Od wrześniowego sygnału sprzedaży szeroki rynek osuwał się, a w ostatnich dniach doszło do przyspieszenia spadków:
W tym czasie pogrywałem trochę na spadki kontraktami na akcje, żeby równoważyć wahania na pozycji akcyjnej (tutaj szczęśliwie portfel podtrzymuje Grupa Azoty, mniej szczęśliwie dołuje Kernel).
Póki co pozostaje w mocy plan zeszłoroczny, zakładający płaską bessę jak 2004-2005 i 2014-2015:
Co może martwić, to brak strachu i oznak paniki.

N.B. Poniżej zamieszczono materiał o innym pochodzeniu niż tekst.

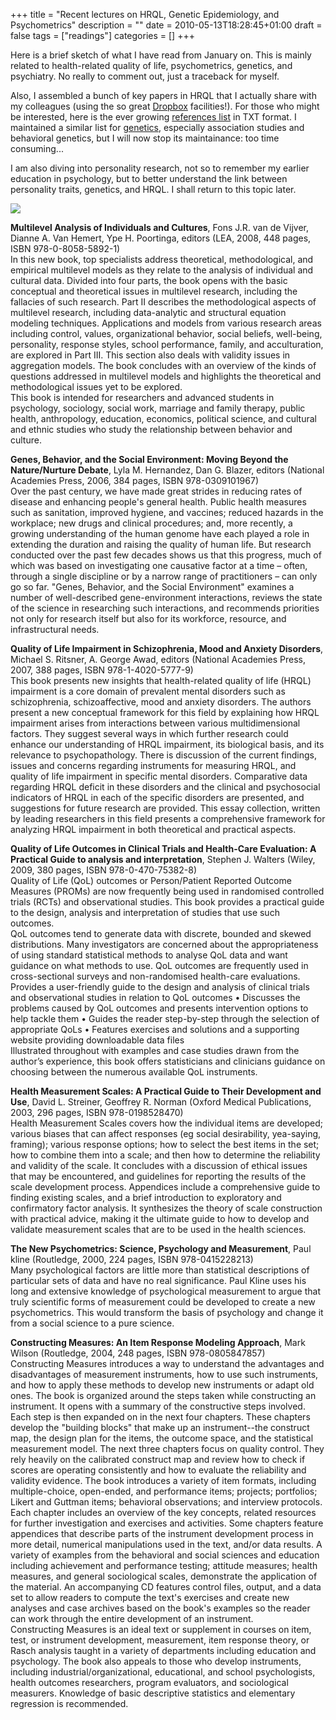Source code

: +++
title = "Recent lectures on HRQL, Genetic Epidemiology, and Psychometrics"
description = ""
date = 2010-05-13T18:28:45+01:00
draft = false
tags = ["readings"]
categories = []
+++

Here is a brief sketch of what I have read from January on. This is mainly related to health-related quality of life, psychometrics, genetics, and psychiatry. No really to comment out, just a traceback for myself.

Also, I assembled a bunch of key papers in HRQL that I actually share with my colleagues (using the so great [Dropbox][Dropbox] facilities!). For those who might be interested, here is the ever growing [references list][references list] in TXT format. I maintained a similar list for [genetics][genetics], especially association studies and behavioral genetics, but I will now stop its maintainance: too time consuming...

I am also diving into personality research, not so to remember my earlier education in psychology, but to better understand the link between personality traits, genetics, and HRQL. I shall return to this topic later.

![](/img/20100513234333.png)

<i class="fa fa-external-link fa-1x"></i> <b>Multilevel Analysis of Individuals and Cultures</b>, Fons J.R. van de Vijver, Dianne A. Van Hemert, Ype H. Poortinga, editors (LEA, 2008, 448 pages, ISBN 978-0-8058-5892-1)<br />
In this new book, top specialists address theoretical, methodological, and empirical multilevel models as they relate to the analysis of individual and cultural data. Divided into four parts, the book opens with the basic conceptual and theoretical issues in multilevel research, including the fallacies of such research. Part II describes the methodological aspects of multilevel research, including data-analytic and structural equation modeling techniques. Applications and models from various research areas including control, values, organizational behavior, social beliefs, well-being, personality, response styles, school performance, family, and acculturation, are explored in Part III. This section also deals with validity issues in aggregation models. The book concludes with an overview of the kinds of questions addressed in multilevel models and highlights the theoretical and methodological issues yet to be explored.<br />
This book is intended for researchers and advanced students in psychology, sociology, social work, marriage and family therapy, public health, anthropology, education, economics, political science, and cultural and ethnic studies who study the relationship between behavior and culture.

<i class="fa fa-external-link fa-1x"></i> <b>Genes, Behavior, and the Social Environment: Moving Beyond the Nature/Nurture Debate</b>, Lyla M. Hernandez, Dan G. Blazer, editors (National Academies Press, 2006, 384 pages, ISBN 978-0309101967)<br />
Over the past century, we have made great strides in reducing rates of disease and enhancing people's general health. Public health measures such as sanitation, improved hygiene, and vaccines; reduced hazards in the workplace; new drugs and clinical procedures; and, more recently, a growing understanding of the human genome have each played a role in extending the duration and raising the quality of human life. But research conducted over the past few decades shows us that this progress, much of which was based on investigating one causative factor at a time – often, through a single discipline or by a narrow range of practitioners – can only go so far. "Genes, Behavior, and the Social Environment" examines a number of well-described gene-environment interactions, reviews the state of the science in researching such interactions, and recommends priorities not only for research itself but also for its workforce, resource, and infrastructural needs.

<i class="fa fa-external-link fa-1x"></i> <b>Quality of Life Impairment in Schizophrenia, Mood and Anxiety Disorders</b>, Michael S. Ritsner, A. George Awad, editors (National Academies Press, 2007, 388 pages, ISBN 978-1-4020-5777-9)<br />
This book presents new insights that health-related quality of life (HRQL) impairment is a core domain of prevalent mental disorders such as schizophrenia, schizoaffective, mood and anxiety disorders. The authors present a new conceptual framework for this field by explaining how HRQL impairment arises from interactions between various multidimensional factors. They suggest several ways in which further research could enhance our understanding of HRQL impairment, its biological basis, and its relevance to psychopathology. There is discussion of the current findings, issues and concerns regarding instruments for measuring HRQL, and quality of life impairment in specific mental disorders. Comparative data regarding HRQL deficit in these disorders and the clinical and psychosocial indicators of HRQL in each of the specific disorders are presented, and suggestions for future research are provided. This essay collection, written by leading researchers in this field presents a comprehensive framework for analyzing HRQL impairment in both theoretical and practical aspects.

<i class="fa fa-external-link fa-1x"></i> <b>Quality of Life Outcomes in Clinical Trials and Health-Care Evaluation: A Practical Guide to analysis and interpretation</b>, Stephen J. Walters (Wiley, 2009, 380 pages, ISBN 978-0-470-75382-8)<br />
Quality of Life (QoL) outcomes or Person/Patient Reported Outcome Measures (PROMs) are now frequently being used in randomised controlled trials (RCTs) and observational studies. This book provides a practical guide to the design, analysis and interpretation of studies that use such outcomes.<br />
QoL outcomes tend to generate data with discrete, bounded and skewed distributions. Many investigators are concerned about the appropriateness of using standard statistical methods to analyse QoL data and want guidance on what methods to use. QoL outcomes are frequently used in cross-sectional surveys and non-randomised health-care evaluations.<br />
Provides a user-friendly guide to the design and analysis of clinical trials and observational studies in relation to QoL outcomes • Discusses the problems caused by QoL outcomes and presents intervention options to help tackle them • Guides the reader step-by-step through the selection of appropriate QoLs • Features exercises and solutions and a supporting website providing downloadable data files<br />
Illustrated throughout with examples and case studies drawn from the author’s experience, this book offers statisticians and clinicians guidance on choosing between the numerous available QoL instruments.

<i class="fa fa-external-link fa-1x"></i> <b>Health Measurement Scales: A Practical Guide to Their Development and Use</b>, David L. Streiner, Geoffrey R. Norman (Oxford Medical Publications, 2003, 296 pages, ISBN 978-0198528470)<br />
Health Measurement Scales covers how the individual items are developed; various biases that can affect responses (eg social desirability, yea-saying, framing); various response options; how to select the best items in the set; how to combine them into a scale; and then how to determine the reliability and validity of the scale. It concludes with a discussion of ethical issues that may be encountered, and guidelines for reporting the results of the scale development process. Appendices include a comprehensive guide to finding existing scales, and a brief introduction to exploratory and confirmatory factor analysis. It synthesizes the theory of scale construction with practical advice, making it the ultimate guide to how to develop and validate measurement scales that are to be used in the health sciences.

<i class="fa fa-external-link fa-1x"></i> <b>The New Psychometrics: Science, Psychology and Measurement</b>, Paul kline (Routledge, 2000, 224 pages, ISBN 978-0415228213)<br />
Many psychological factors are little more than statistical descriptions of particular sets of data and have no real significance. Paul Kline uses his long and extensive knowledge of psychological measurement to argue that truly scientific forms of measurement could be developed to create a new psychometrics. This would transform the basis of psychology and change it from a social science to a pure science.

<i class="fa fa-external-link fa-1x"></i> <b>Constructing Measures: An Item Response Modeling Approach</b>, Mark Wilson (Routledge, 2004, 248 pages, ISBN 978-0805847857)<br />
Constructing Measures introduces a way to understand the advantages and disadvantages of measurement instruments, how to use such instruments, and how to apply these methods to develop new instruments or adapt old ones. The book is organized around the steps taken while constructing an instrument. It opens with a summary of the constructive steps involved. Each step is then expanded on in the next four chapters. These chapters develop the "building blocks" that make up an instrument--the construct map, the design plan for the items, the outcome space, and the statistical measurement model. The next three chapters focus on quality control. They rely heavily on the calibrated construct map and review how to check if scores are operating consistently and how to evaluate the reliability and validity evidence. The book introduces a variety of item formats, including multiple-choice, open-ended, and performance items; projects; portfolios; Likert and Guttman items; behavioral observations; and interview protocols.<br />
Each chapter includes an overview of the key concepts, related resources for further investigation and exercises and activities. Some chapters feature appendices that describe parts of the instrument development process in more detail, numerical manipulations used in the text, and/or data results. A variety of examples from the behavioral and social sciences and education including achievement and performance testing; attitude measures; health measures, and general sociological scales, demonstrate the application of the material. An accompanying CD features control files, output, and a data set to allow readers to compute the text's exercises and create new analyses and case archives based on the book's examples so the reader can work through the entire development of an instrument.<br />
Constructing Measures is an ideal text or supplement in courses on item, test, or instrument development, measurement, item response theory, or Rasch analysis taught in a variety of departments including education and psychology. The book also appeals to those who develop instruments, including industrial/organizational, educational, and school psychologists, health outcomes researchers, program evaluators, and sociological measurers. Knowledge of basic descriptive statistics and elementary regression is recommended.


[Dropbox]: http://www.dropbox.com
[references list]: http://www.aliquote.org/pub/hrql_refs_may2010.txt
[genetics]: http://www.aliquote.org/pub/gene_refs_may2010.txt
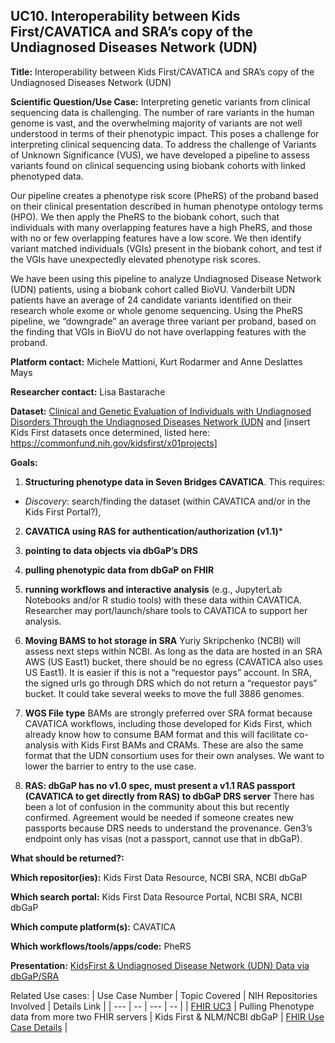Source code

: ## UC10. Interoperability between Kids First/CAVATICA and SRA’s copy of the Undiagnosed Diseases Network (UDN)

**Title:** Interoperability between Kids First/CAVATICA and SRA’s copy of the Undiagnosed Diseases Network (UDN)

**Scientific Question/Use Case:** Interpreting genetic variants from clinical sequencing data is challenging. The number of rare variants in the human genome is vast, and the overwhelming majority of variants are not well understood in terms of their phenotypic impact. This poses a challenge for interpreting clinical sequencing data. To address the challenge of Variants of Unknown Significance (VUS), we have developed a pipeline to assess variants found on clinical sequencing using biobank cohorts with linked phenotyped data.

Our pipeline creates a phenotype risk score (PheRS) of the proband based on their clinical presentation described in human phenotype ontology terms (HPO). We then apply the PheRS to the biobank cohort, such that individuals with many overlapping features have a high PheRS, and those with no or few overlapping features have a low score. We then identify variant matched individuals (VGIs) present in the biobank cohort, and test if the VGIs have unexpectedly elevated phenotype risk scores. 

We have been using this pipeline to analyze Undiagnosed Disease Network (UDN) patients, using a biobank cohort called BioVU. Vanderbilt UDN patients have an average of 24 candidate variants identified on their research whole exome or whole genome sequencing. Using the PheRS pipeline, we “downgrade” an average three variant per proband, based on the finding that VGIs in BioVU do not have overlapping features with the proband.  

**Platform contact:**  Michele Mattioni, Kurt Rodarmer and Anne Deslattes Mays

**Researcher contact:** Lisa Bastarache

**Dataset:** [Clinical and Genetic Evaluation of Individuals with Undiagnosed Disorders Through the Undiagnosed Diseases Network (UDN](https://www.ncbi.nlm.nih.gov/projects/gap/cgi-bin/study.cgi?study_id=phs001232.v3.p2) and [insert Kids First datasets once determined, listed here: https://commonfund.nih.gov/kidsfirst/x01projects] 

**Goals:**

1. **Structuring phenotype data in Seven Bridges CAVATICA**.  This requires:

* *Discovery*: search/finding the dataset (within CAVATICA and/or in the Kids First Portal?),

2. **CAVATICA using RAS for authentication/authorization (v1.1)***

3. **pointing to data objects via dbGaP’s DRS**

4. **pulling phenotypic data from dbGaP on FHIR**

5. **running workflows and interactive analysis** (e.g., JupyterLab Notebooks and/or R studio tools) with these data within CAVATICA. Researcher may port/launch/share tools to CAVATICA to support her analysis.  

6. **Moving BAMS to hot storage in SRA** Yuriy Skripchenko (NCBI) will assess next steps within NCBI. As long as the data are hosted in an SRA AWS (US East1) bucket, there should be no egress (CAVATICA also uses US East1). It is easier if this is not a “requestor pays” account. In SRA, the signed urls go through DRS which do not return a “requestor pays” bucket. It could take several weeks to move the full 3886 genomes.  

7. **WGS File type**  BAMs are strongly preferred over SRA format because CAVATICA workflows, including those developed for Kids First, which already know how to consume BAM format and this will facilitate co-analysis with Kids First BAMs and CRAMs. These are also the same format that the UDN consortium uses for their own analyses. We want to lower the barrier to entry to the use case.  

8. **RAS: dbGaP has no v1.0 spec, must present a v1.1 RAS passport (CAVATICA to get directly from RAS) to dbGaP DRS server** There has been a lot of confusion in the community about this but recently confirmed. Agreement would be needed if someone creates new passports because DRS needs to understand the provenance. Gen3’s endpoint only has visas (not a passport, cannot use that in dbGaP).  

**What should be returned?:** 

**Which repositor(ies):**  Kids First Data Resource, NCBI SRA, NCBI dbGaP

**Which search portal:**  Kids First Data Resource Portal, NCBI SRA, NCBI dbGaP

**Which compute platform(s):** CAVATICA

**Which workflows/tools/apps/code:** PheRS

**Presentation:** [KidsFirst & Undiagnosed Disease Network (UDN) Data via dbGaP/SRA](https://github.com/NIH-NCPI/NCPI_use_case_tracker/blob/main/assets/UDN%20Interop.pdf)

Related Use cases:
| Use Case Number | Topic Covered | NIH Repositories Involved | Details Link |
| --- | -- | --- | -- |
| [FHIR UC3](https://github.com/NIH-NCPI/NCPI_use_case_tracker/issues/18) | Pulling Phenotype data from more two FHIR servers | Kids First & NLM/NCBI dbGaP | [FHIR Use Case Details]() |

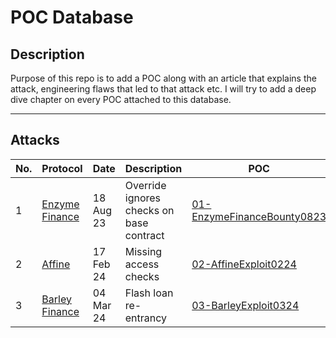 # POC Database

## Description
Purpose of this repo is to add a POC along with an article that explains the attack, engineering flaws that led to that attack etc. I will try to add a deep dive chapter on every POC attached to this database. 

---

## Attacks

| No. | Protocol | Date | Description | POC | Article | Author |
|-----|----------|------|-------------|-----|---------|--------|
| 1   | [Enzyme Finance](https://etherscan.io/address/0xcd6ca2f0d0c182C5049D9A1F65cDe51A706ae142)  | 18 Aug 23| Override ignores checks on base contract  | [01-EnzymeFinanceBounty0823](./test/01-EnzymeFinanceBounty0823.t.sol) | [Article](https://medium.com/@0kage/hack-series-deep-dive-chapter-1-enzyme-finance-90f4d85c067e)| 0Kage  |
| 2   | [Affine](https://etherscan.io/address/0xcd6ca2f0d0c182C5049D9A1F65cDe51A706ae142)  | 17 Feb 24| Missing access checks  | [02-AffineExploit0224](./test/02-AffineExploit0224.t.sol) | [Article](https://medium.com/@0kage/hack-series-deep-dive-chapter-2-affine-da2d7b0bbefd)| 0Kage  |
| 3   | [Barley Finance](https://etherscan.io/address/0x04c80bb477890f3021f03b068238836ee20aa0b8)  | 04 Mar 24| Flash loan re-entrancy  | [03-BarleyExploit0324](./test/03-BarleyExploit0324.m.t.sol) | [Article]https://medium.com/@0kage/0kage-diaries-chapter-3-barley-finance-180440407fda)| 0Kage  |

Na razie zakładam, że na WIG mieliśmy falę A spadków. Teraz pasowałoby korekcyjne B i dopiero wtedy paniczne C:
To tylko krótkoterminowa projekcja. Na rynkach światowych mamy mnóstwo ryzyk, z pęknięciem bańki budowlanej w Chinach na czele. Z drugiej strony na naszym rynku wciąż można znaleźć śmiesznie wyceniane spółki z Azotami na czele.
Po historycznie długiej bessie 2017-2020 kolejne 2-3 lata spadków po ledwie półtora-rocznej hossie wydają mi się póki co mniej prawdopodobne i nie chcę wyjść z tanio kupionych spółek.
Przy okazji korzystając z paniki na obligacjach zleciłem konwersję funduszy parasolowych na obligacji polskich:
Jest to marginalna część portfela, na której testuję strategię rotacji aktywów.